### What the exercise asks
Please copy out the full listing that follows exactly; no picture belongs in the copy.

══ Excerpted records ══

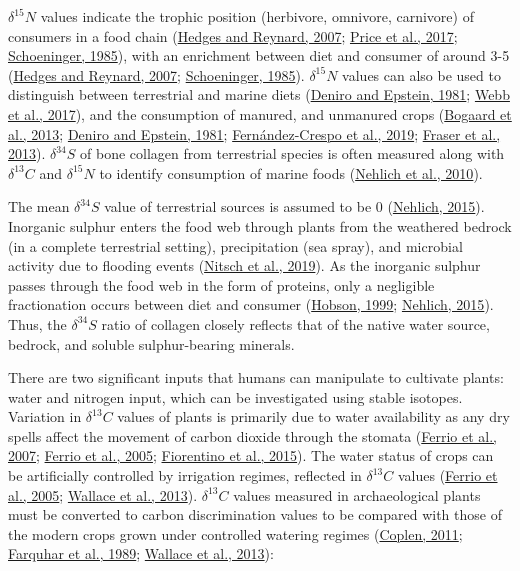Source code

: \documentclass[preprint, 3p, authoryear]{elsarticle} %
\begin{document}
\(\delta ^{15}N\) values indicate the trophic position (herbivore, omnivore, carnivore) of consumers in a food chain (\protect\hyperlink{ref-hedges_reynard07}{Hedges and Reynard, 2007}; \protect\hyperlink{ref-price_etal17}{Price et al., 2017}; \protect\hyperlink{ref-schoeninger85}{Schoeninger, 1985}), with an enrichment between diet and consumer of around 3-5\text{\textperthousand} (\protect\hyperlink{ref-hedges_reynard07}{Hedges and Reynard, 2007}; \protect\hyperlink{ref-schoeninger85}{Schoeninger, 1985}). \(\delta ^{15}N\) values can also be used to distinguish between terrestrial and marine diets (\protect\hyperlink{ref-deniro_epstein81}{Deniro and Epstein, 1981}; \protect\hyperlink{ref-webb_etal17a}{Webb et al., 2017}), and the consumption of manured, and unmanured crops (\protect\hyperlink{ref-bogaard_etal13}{Bogaard et al., 2013}; \protect\hyperlink{ref-deniro_epstein81}{Deniro and Epstein, 1981}; \protect\hyperlink{ref-fernandez-crespo_etal19}{Fernández-Crespo et al., 2019}; \protect\hyperlink{ref-fraser_etal13a}{Fraser et al., 2013}). \(\delta ^{34}S\) of bone collagen from terrestrial species is often measured along with \(\delta ^{13}C\) and \(\delta ^{15}N\) to identify consumption of marine foods (\protect\hyperlink{ref-nehlich_etal10}{Nehlich et al., 2010}).

The mean \(\delta ^{34}S\) value of terrestrial sources is assumed to be 0\text{\textperthousand} (\protect\hyperlink{ref-nehlich15}{Nehlich, 2015}). Inorganic sulphur enters the food web through plants from the weathered bedrock (in a complete terrestrial setting), precipitation (sea spray), and microbial activity due to flooding events (\protect\hyperlink{ref-nitsch_etal19}{Nitsch et al., 2019}). As the inorganic sulphur passes through the food web in the form of proteins, only a negligible fractionation occurs between diet and consumer (\protect\hyperlink{ref-hobson99}{Hobson, 1999}; \protect\hyperlink{ref-nehlich15}{Nehlich, 2015}). Thus, the \(\delta ^{34}S\) ratio of collagen closely reflects that of the native water source, bedrock, and soluble sulphur-bearing minerals.

There are two significant inputs that humans can manipulate to cultivate plants: water and nitrogen input, which can be investigated using stable isotopes. Variation in \(\delta ^{13}C\) values of plants is primarily due to water availability as any dry spells affect the movement of carbon dioxide through the stomata (\protect\hyperlink{ref-ferrio_etal07}{Ferrio et al., 2007}; \protect\hyperlink{ref-ferrio_etal05}{Ferrio et al., 2005}; \protect\hyperlink{ref-fiorentino_etal15}{Fiorentino et al., 2015}). The water status of crops can be artificially controlled by irrigation regimes, reflected in \(\delta ^{13}C\) values (\protect\hyperlink{ref-ferrio_etal05}{Ferrio et al., 2005}; \protect\hyperlink{ref-wallace_etal13}{Wallace et al., 2013}). \(\delta ^{13}C\) values measured in archaeological plants must be converted to carbon discrimination values to be compared with those of the modern crops grown under controlled watering regimes (\protect\hyperlink{ref-coplen11}{Coplen, 2011}; \protect\hyperlink{ref-farquhar_etal89}{Farquhar et al., 1989}; \protect\hyperlink{ref-wallace_etal13}{Wallace et al., 2013}):
\end{document}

═══

### Solved exercise
Source code

: \documentclass[preprint, 3p, authoryear]{elsarticle} %
\begin{document}
\(\delta ^{15}N\) values indicate the trophic position (herbivore, omnivore, carnivore) of consumers in a food chain (\protect\hyperlink{ref-hedges_reynard07}{Hedges and Reynard, 2007}; \protect\hyperlink{ref-price_etal17}{Price et al., 2017}; \protect\hyperlink{ref-schoeninger85}{Schoeninger, 1985}), with an enrichment between diet and consumer of around 3-5\text{\textperthousand} (\protect\hyperlink{ref-hedges_reynard07}{Hedges and Reynard, 2007}; \protect\hyperlink{ref-schoeninger85}{Schoeninger, 1985}). \(\delta ^{15}N\) values can also be used to distinguish between terrestrial and marine diets (\protect\hyperlink{ref-deniro_epstein81}{Deniro and Epstein, 1981}; \protect\hyperlink{ref-webb_etal17a}{Webb et al., 2017}), and the consumption of manured, and unmanured crops (\protect\hyperlink{ref-bogaard_etal13}{Bogaard et al., 2013}; \protect\hyperlink{ref-deniro_epstein81}{Deniro and Epstein, 1981}; \protect\hyperlink{ref-fernandez-crespo_etal19}{Fernández-Crespo et al., 2019}; \protect\hyperlink{ref-fraser_etal13a}{Fraser et al., 2013}). \(\delta ^{34}S\) of bone collagen from terrestrial species is often measured along with \(\delta ^{13}C\) and \(\delta ^{15}N\) to identify consumption of marine foods (\protect\hyperlink{ref-nehlich_etal10}{Nehlich et al., 2010}).

The mean \(\delta ^{34}S\) value of terrestrial sources is assumed to be 0\text{\textperthousand} (\protect\hyperlink{ref-nehlich15}{Nehlich, 2015}). Inorganic sulphur enters the food web through plants from the weathered bedrock (in a complete terrestrial setting), precipitation (sea spray), and microbial activity due to flooding events (\protect\hyperlink{ref-nitsch_etal19}{Nitsch et al., 2019}). As the inorganic sulphur passes through the food web in the form of proteins, only a negligible fractionation occurs between diet and consumer (\protect\hyperlink{ref-hobson99}{Hobson, 1999}; \protect\hyperlink{ref-nehlich15}{Nehlich, 2015}). Thus, the \(\delta ^{34}S\) ratio of collagen closely reflects that of the native water source, bedrock, and soluble sulphur-bearing minerals.

There are two significant inputs that humans can manipulate to cultivate plants: water and nitrogen input, which can be investigated using stable isotopes. Variation in \(\delta ^{13}C\) values of plants is primarily due to water availability as any dry spells affect the movement of carbon dioxide through the stomata (\protect\hyperlink{ref-ferrio_etal07}{Ferrio et al., 2007}; \protect\hyperlink{ref-ferrio_etal05}{Ferrio et al., 2005}; \protect\hyperlink{ref-fiorentino_etal15}{Fiorentino et al., 2015}). The water status of crops can be artificially controlled by irrigation regimes, reflected in \(\delta ^{13}C\) values (\protect\hyperlink{ref-ferrio_etal05}{Ferrio et al., 2005}; \protect\hyperlink{ref-wallace_etal13}{Wallace et al., 2013}). \(\delta ^{13}C\) values measured in archaeological plants must be converted to carbon discrimination values to be compared with those of the modern crops grown under controlled watering regimes (\protect\hyperlink{ref-coplen11}{Coplen, 2011}; \protect\hyperlink{ref-farquhar_etal89}{Farquhar et al., 1989}; \protect\hyperlink{ref-wallace_etal13}{Wallace et al., 2013}):
\end{document}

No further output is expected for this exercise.